La rutina comparece de nuevo. Y también hay algo de confort en ello. No nos engañemos. Como si necesitáramos driblar al caos y dejarnos llevar por el supuesto orden (que nosotros mismos naturalizamos) de las cosas. Proyectos, reuniones, planes. Anotaciones en la agenda. Todo con tal sortear nuestro miedo al vacío. A encontrarnos solo con nosotros mismos.
Y en medio de todo eso, la música. Los discos. Las melodías. Los estribillos. Y septiembre como semilla. Como fértil inspiración. Como incentivo a la genialidad. ¿Hay algún otro mes que acumule más tributos en forma de canción? Si es cierto eso que se dice a veces de que la mejor música pop es aquella que sabe combinar euforia y saudade, esperanza y morriña, vitalidad y aflicción, entonces no hay mejor lugar ni tiempo que septiembre.
Septiembre como invitación al baile. A enamorarse. A añorar. A arrepentirse. Incluso a borrarse del mundo. Septiembre como esos días dorados -por alegres y por edad: cosas de la madurez- que a todos nos gustaría pasar con alguien a quien amamos, tal y como cantaba Lou Reed somatizando a Kurt Weill. Septiembre como metáfora de ese amor fuerte como un león, que decían con sencillez tres de sus alumnos hispanos más aventajados, Australian Blonde.

Pero cuidado. Porque todo lo que sube en septiembre tiende a caer en diciembre. Nos lo avisaron Earth, Wind & Fire, encontrando de nuevo a final de año ese amor que compartieron en un septiembre en el que bailaron hasta el amanecer y nunca hubo un día nublado. Nos lo dijeron también Big Star en esa historia de bolsillo del power pop (Michael Chabon dixit) vagamente inspirada en las chicas de California ideadas por los Beach Boys: muy crudo lo tienen los chicos de diciembre cuando las chicas de septiembre deslumbran hasta cegar.
Tiempo también para añorar. Bien sea a un padre que se fue demasiado pronto, en boca de un Billie Joe Armstrong (Green Day) negando su propio canon punk rock, bien sea a ese amor que solo trajo dolor a un Sinatra incapaz de respirar de nuevo la primavera, bien sea añorando aquel encuentro fortuito que iluminó a Barry White para sublimar su lúbrico disco soul de alcoba.
Septiembre, ya lo dijimos, como principio y final. Como celebración de la vida y como súbito cortocircuito de esta. Como anverso y reverso de nuestra caprichosa naturaleza. Como ruleta rusa de nuestro impredecible deambular por el mundo.

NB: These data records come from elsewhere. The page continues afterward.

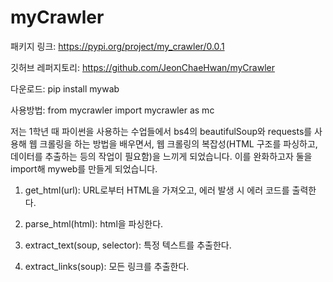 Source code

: # myCrawler

패키지 링크: https://pypi.org/project/my_crawler/0.0.1

깃허브 레퍼지토리: https://github.com/JeonChaeHwan/myCrawler

다운로드: pip install mywab

사용방법: from mycrawler import mycrawler as mc

저는 1학년 때 파이썬을 사용하는 수업들에서 bs4의 beautifulSoup와 requests를 사용해 웹 크롤링을 하는 방법을 배우면서, 웹 크롤링의 복잡성(HTML 구조를 파싱하고, 데이터를 추출하는 등의 작업이 필요함)을 느끼게 되었습니다. 이를 완화하고자 둘을 import해 myweb를 만들게 되었습니다.


1. get_html(url):
  URL로부터 HTML을 가져오고, 에러 발생 시 에러 코드를 출력한다.

2. parse_html(html):
  html을 파싱한다.
  
3. extract_text(soup, selector):
특정 텍스트를 추출한다.

4. extract_links(soup):
  모든 링크를 추출한다.
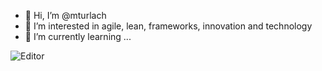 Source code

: - 👋 Hi, I’m @mturlach
- 👀 I’m interested in agile, lean, frameworks, innovation and technology
- 🌱 I’m currently learning ...

![Editor](https://img.shields.io/badge/editor-vscode-blue)

<!---
mturlach/mturlach is a ✨ special ✨ repository because its `README.md` (this file) appears on your GitHub profile.
You can click the Preview link to take a look at your changes.
--->
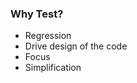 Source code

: ### Why Test?

- Regression <!-- .element: class="fragment" data-fragment-index="1" -->
- Drive design of the code <!-- .element: class="fragment" data-fragment-index="2" -->
- Focus <!-- .element: class="fragment" data-fragment-index="3" -->
- Simplification <!-- .element: class="fragment" data-fragment-index="4" --> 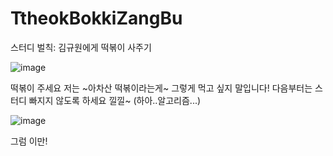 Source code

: # TtheokBokkiZangBu
스터디 벌칙: 김규원에게 떡볶이 사주기

![image](https://user-images.githubusercontent.com/80209277/215726684-bd42061f-41ae-40aa-ba2f-df93de704b79.png)

떡볶이 주세요
저는 ~아차산 떡볶이라는게~ 그렇게 먹고 싶지 말입니다!
다음부터는 스터디 빠지지 않도록 하세요 낄낄~ (하아..알고리즘...)

![image](https://user-images.githubusercontent.com/80209277/215726972-17f623da-897a-4a25-9b5c-dd2b7cda396f.png)

그럼 이만!
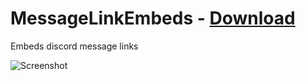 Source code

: # MessageLinkEmbeds - [Download](https://github.com/Vendicated/AliucordPlugins/blob/builds/MessageLinkEmbeds.zip?raw=true)

Embeds discord message links

![Screenshot](https://cdn.discordapp.com/attachments/852332951542956052/859502950963740743/Screenshot_20210629-203614_Aliucord.png)
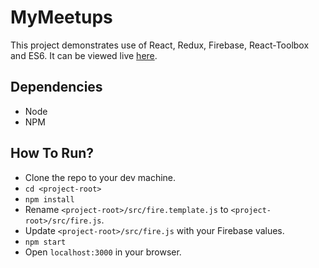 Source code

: # MyMeetups
This project demonstrates use of React, Redux, Firebase, React-Toolbox and ES6. It can be viewed live [here](https://mymeetupspk.firebaseapp.com/).

## Dependencies
- Node
- NPM

## How To Run?
- Clone the repo to your dev machine.
- `cd <project-root>`
- `npm install`
- Rename `<project-root>/src/fire.template.js` to `<project-root>/src/fire.js`.
- Update `<project-root>/src/fire.js` with your Firebase values.
- `npm start`
- Open `localhost:3000` in your browser.
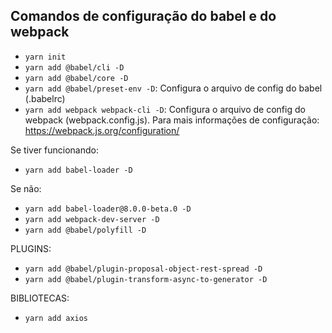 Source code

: ## Comandos de configuração do babel e do webpack

- `yarn init`
- `yarn add @babel/cli -D`
- `yarn add @babel/core -D`
- `yarn add @babel/preset-env -D`: Configura o arquivo de config do babel (.babelrc)
- `yarn add webpack webpack-cli -D`: Configura o arquivo de config do webpack (webpack.config.js). Para mais informações de configuração: https://webpack.js.org/configuration/

Se tiver funcionando:
- `yarn add babel-loader -D`

Se não:
- `yarn add babel-loader@8.0.0-beta.0 -D`
- `yarn add webpack-dev-server -D`
- `yarn add @babel/polyfill -D`


PLUGINS:

- `yarn add @babel/plugin-proposal-object-rest-spread -D`
- `yarn add @babel/plugin-transform-async-to-generator -D`

BIBLIOTECAS:

- `yarn add axios`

Que se lo digan a David Sylvian, quien celebró bajo su manto y al son de las risas, los pájaros y los tañidos de campanas de viejas iglesias, un amor al que solo le faltaba la lluvia como telón. Puro éxtasis. Pero también a Josele Santiago y sus Enemigos, salpimentando con rabia la historia de un estudiante gallego que, incapaz de enfrentarse a unos amenazantes exámenes de recuperación, decide no ir a por el pan porque estima mejor idea eso de salir antes de que le echen, sin olvidarse de besar a la madre que en unas horas lo velará. Puro infierno. Porque la vida a veces también mata, aunque los noticiarios lo oculten y treinta años apenas nos parezcan ya nada.
Septiembre, si no existiera habría que inventarlo.